On pense aussi au général Georgelin, qui a piloté cette mission, tragiquement décédé en août 2023. Facile de marcher dans les traces qu’il avait laissées ?

Du point de vue des personnalités, des caractères, nous étions très différents. Mais dans les axes de communication, comme dans les axes de pilotage et d'animation de cette aventure, nous étions parfaitement alignés. Lui succéder a été facilité par le fait que je l'avais rejoint dès la semaine qui a suivi l'incendie. Nous avions cette même conscience que le facteur humain était crucial. Pour réussir un tel défi, l'humain est essentiel, décisif, comme lorsqu'une équipe veut gagner une médaille d'or dans une compétition sportive.      

Concrètement, votre communication vers les différentes cibles, les mécènes, les artisans, le grand public, l’Église, est restée la même ?

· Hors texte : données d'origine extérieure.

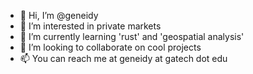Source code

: - 👋 Hi, I’m @geneidy
- 👀 I’m interested in private markets
- 🌱 I’m currently learning 'rust' and 'geospatial analysis'
- 💞️ I’m looking to collaborate on cool projects
- 📫 You can reach me at geneidy at gatech dot edu
<!---
geneidy/geneidy is a ✨ special ✨ repository because its `README.md` (this file) appears on your GitHub profile.
You can click the Preview link to take a look at your changes.
--->
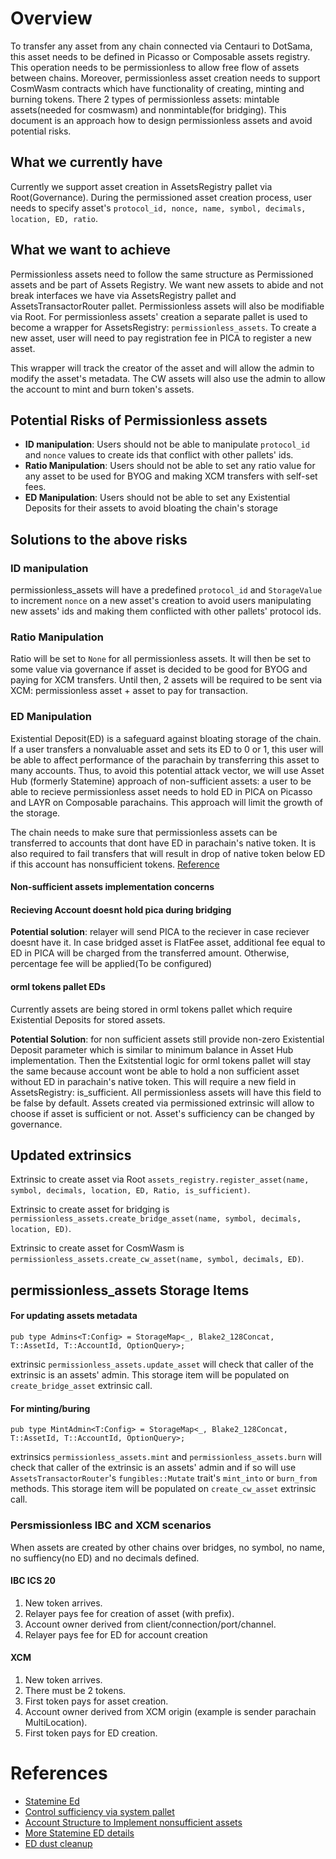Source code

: # Overview

To transfer any asset from any chain connected via Centauri to DotSama, this asset needs to be defined in Picasso or Composable assets registry. This operation needs to be permissionless to allow free flow of assets between chains. Moreover, permissionless asset creation needs to support CosmWasm contracts which have functionality of creating, minting and burning tokens. There 2 types of permissionless assets: mintable assets(needed for cosmwasm) and nonmintable(for bridging). This document is an approach how to design permissionless assets and avoid potential risks.

## What we currently have

Currently we support asset creation in AssetsRegistry pallet via Root(Governance). During the permissioned asset creation process, user needs to specify asset's `protocol_id, nonce, name, symbol, decimals, location, ED, ratio`. 

## What we want to achieve

Permissionless assets need to follow the same structure as Permissioned assets and be part of Assets Registry. We want new assets to abide and not break interfaces we have via AssetsRegistry pallet and AssetsTransactorRouter pallet. Permissionless assets will also be modifiable via Root. For permissionless assets' creation a separate pallet is used to become a wrapper for AssetsRegistry: `permissionless_assets`. To create a new asset, user will need to pay registration fee in PICA to register a new asset.

This wrapper will track the creator of the asset and will allow the admin to modify the asset's metadata. The CW assets will also use the admin to allow the account to mint and burn token's assets.

## Potential Risks of Permissionless assets

* **ID manipulation**: Users should not be able to manipulate `protocol_id` and `nonce` values to create ids that conflict with other pallets' ids.
* **Ratio Manipulation**: Users should not be able to set any ratio value for any asset to be used for BYOG and making XCM transfers with self-set fees. 
* **ED Manipulation**: Users should not be able to set any Existential Deposits for their assets to avoid bloating the chain's storage


## Solutions to the above risks

### ID manipulation

permissionless_assets will have a predefined `protocol_id` and `StorageValue` to increment `nonce` on a new asset's creation to avoid users manipulating new assets' ids and making them conflicted with other pallets' protocol ids.

### Ratio Manipulation

Ratio will be set to `None` for all permissionless assets. It will then be set to some value via governance if asset is decided to be good for BYOG and paying for XCM transfers. Until then, 2 assets will be required to be sent via XCM: permissionless asset + asset to pay for transaction.

### ED Manipulation

Existential Deposit(ED) is a safeguard against bloating storage of the chain. If a user transfers a nonvaluable asset and sets its ED to 0 or 1, this user will be able to affect performance of the parachain by transferring this asset to many accounts. Thus, to avoid this potential attack vector, we will use Asset Hub (formerly Statemine) approach of non-sufficient assets: a user to be able to recieve permissionless asset needs to hold ED in PICA on Picasso and LAYR on Composable parachains. This approach will limit the growth of the storage. 

The chain needs to make sure that permissionless assets can be transferred to accounts that dont have ED in parachain's native token. It is also required to fail transfers that will result in drop of native token below ED if this account has nonsufficient tokens. [Reference](https://substrate.stackexchange.com/questions/2447/influence-of-existential-deposits-on-account-assets)

#### Non-sufficient assets implementation concerns

#### Recieving Account doesnt hold pica during bridging
**Potential solution**: relayer will send PICA to the reciever in case reciever doesnt have it. In case bridged asset is FlatFee asset, additional fee equal to ED in PICA will be charged from the transferred amount. Otherwise, percentage fee will be applied(To be configured)

#### orml tokens pallet EDs
Currently assets are being stored in orml tokens pallet which require Existential Deposits for stored assets. 

**Potential Solution**: for non sufficient assets still provide non-zero Existential Deposit parameter which is similar to minimum balance in Asset Hub implementation. Then the Exitstential logic for orml tokens pallet will stay the same because account wont be able to hold a non sufficient asset without ED in parachain's native token. This will require a new field in AssetsRegistry: is_sufficient. All permissionless assets will have this field to be false by default. Assets created via permissioned extrinsic will allow to choose if asset is sufficient or not. Asset's sufficiency can be changed by governance.


## Updated extrinsics

Extrinsic to create asset via Root  `assets_registry.register_asset(name, symbol, decimals, location, ED, Ratio, is_sufficient)`.

Extrinsic to create asset for bridging is `permissionless_assets.create_bridge_asset(name, symbol, decimals, location, ED)`.

Extrinsic to create asset for CosmWasm is `permissionless_assets.create_cw_asset(name, symbol, decimals, ED)`.

## permissionless_assets Storage Items

#### For updating assets metadata

`pub type Admins<T:Config> = StorageMap<_, Blake2_128Concat, T::AssetId, T::AccountId, OptionQuery>;`

extrinsic `permissionless_assets.update_asset`  will check that caller of the extrinsic is an assets' admin. This storage item will be populated on `create_bridge_asset` extrinsic call.

#### For minting/buring

`pub type MintAdmin<T:Config> = StorageMap<_, Blake2_128Concat, T::AssetId, T::AccountId, OptionQuery>;`

extrinsics `permissionless_assets.mint` and `permissionless_assets.burn` will check that caller of the extrinsic is an assets' admin and if so will use `AssetsTransactorRouter`'s `fungibles::Mutate` trait's `mint_into` or `burn_from` methods. This storage item will be populated on `create_cw_asset` extrinsic call.

### Persmissionless IBC and XCM scenarios

When assets are created by other chains over bridges,
no symbol, no name, no suffiency(no ED) and no decimals defined.

#### IBC ICS 20

1. New token arrives.
2. Relayer pays fee for creation of asset (with prefix).
3. Account owner derived from client/connection/port/channel.
4. Relayer pays fee for ED for account creation

#### XCM

1. New token arrives.
2. There must be 2 tokens.
3. First token pays for asset creation.
4. Account owner derived from XCM origin (example is sender parachain MultiLocation).
5. First token pays for ED creation.

# References

* [Statemine Ed](https://substrate.stackexchange.com/questions/5917/do-assets-from-the-asset-pallet-on-statemine-mint-have-an-existential-deposi/5923#5923)
* [Control sufficiency via system pallet](https://substrate.stackexchange.com/questions/2447/influence-of-existential-deposits-on-account-assets)
* [Account Structure to Implement nonsufficient assets](https://docs.substrate.io/reference/account-data-structures/)
* [More Statemine ED details](https://substrate.stackexchange.com/questions/6522/does-holding-only-sufficient-asset-in-statemint-imply-there-is-no-ed-for-the-acc/6524#6524)
* [ED dust cleanup](https://substrate.stackexchange.com/questions/3482/how-does-substrate-clean-up-accounts-whose-balance-is-below-the-existential-depo)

Oui. Bien sûr, nous avons multiplié les vidéos, les prises de vue pour les réseaux sociaux, les séries thématiques autour des opérations et des métiers du chantier. Et, grâce à l'expertise et au savoir-faire de Connaissances des Arts et au mécénat du groupe LVMH, le chantier a bénéficié d'une revue dédiée de 116 pages, La Fabrique de Notre-Dame², dont les huit numéros offrent une plongée au cœur des travaux qui ont conduit en cinq ans à la réouverture de la cathédrale. Ce n'est pas une revue technocratique, ultra-technique ou à la gloire des dirigeants, mais à la gloire de ceux qui « mouillent la chemise » tous les jours sur le chantier. Il y a bien sûr eu des vecteurs dédiés à destination de différentes cibles : par exemple, les expositions présentées sur les palissades de chantier, mais également une lettre d'information envoyée tous les deux mois aux mécènes et donateurs, ou encore une mallette pédagogique conçue pour le corps enseignant et les personnels éducatifs à l'intention de leurs élèves. Mais dans le fond, les messages restaient les mêmes. Un post Instagram ne ressemble certes pas à une revue de 116 pages, mais le message général de communication était le même pour tous, quels que soient les supports sur lesquels ils étaient déclinés.      

Quelle méthode dupliquer, quels conseils donner, pour assurer la communication d’un autre chantier d’une telle ampleur ?

Le premier conseil, c'est que la communication est essentielle. Ce n'est pas une coquetterie ou un luxe : c'est un élément puissant de la réussite. Le deuxième, c'est qu'elle doit refléter des choses vraies. Elle doit être le reflet de ce qu'on vit, et pas autre chose. Une communication n'a de sens et ne fonctionne que si elle reflète quelque chose d'authentique et de sincère. Ce n'est pas un habillage plaqué parce qu'on pense que c'est ce qu'il faut donner à voir, ou parce qu'une société de conseil en communication nous l'aurait prescrit. Dans notre cas, les messages de communication n'ont été que le reflet de notre intuition et de nos convictions : la communication réussissait parce qu'elle disait des choses vraies sur ce qui se passait, en mettant en relief ce qui nous paraissait être les conditions mêmes de la réussite.

Mais je ne veux pas terminer sans avoir rappelé une autre chose simple, parce que la communication porte aussi quelquefois cette ambiguïté : quand on a une mission de service public, une mission confiée par l'État, on doit servir la mission que l'on porte, non se servir soi-même. Pour la communication, c'est la même chose. Elle est faite pour servir. Gardons toujours cela en tête.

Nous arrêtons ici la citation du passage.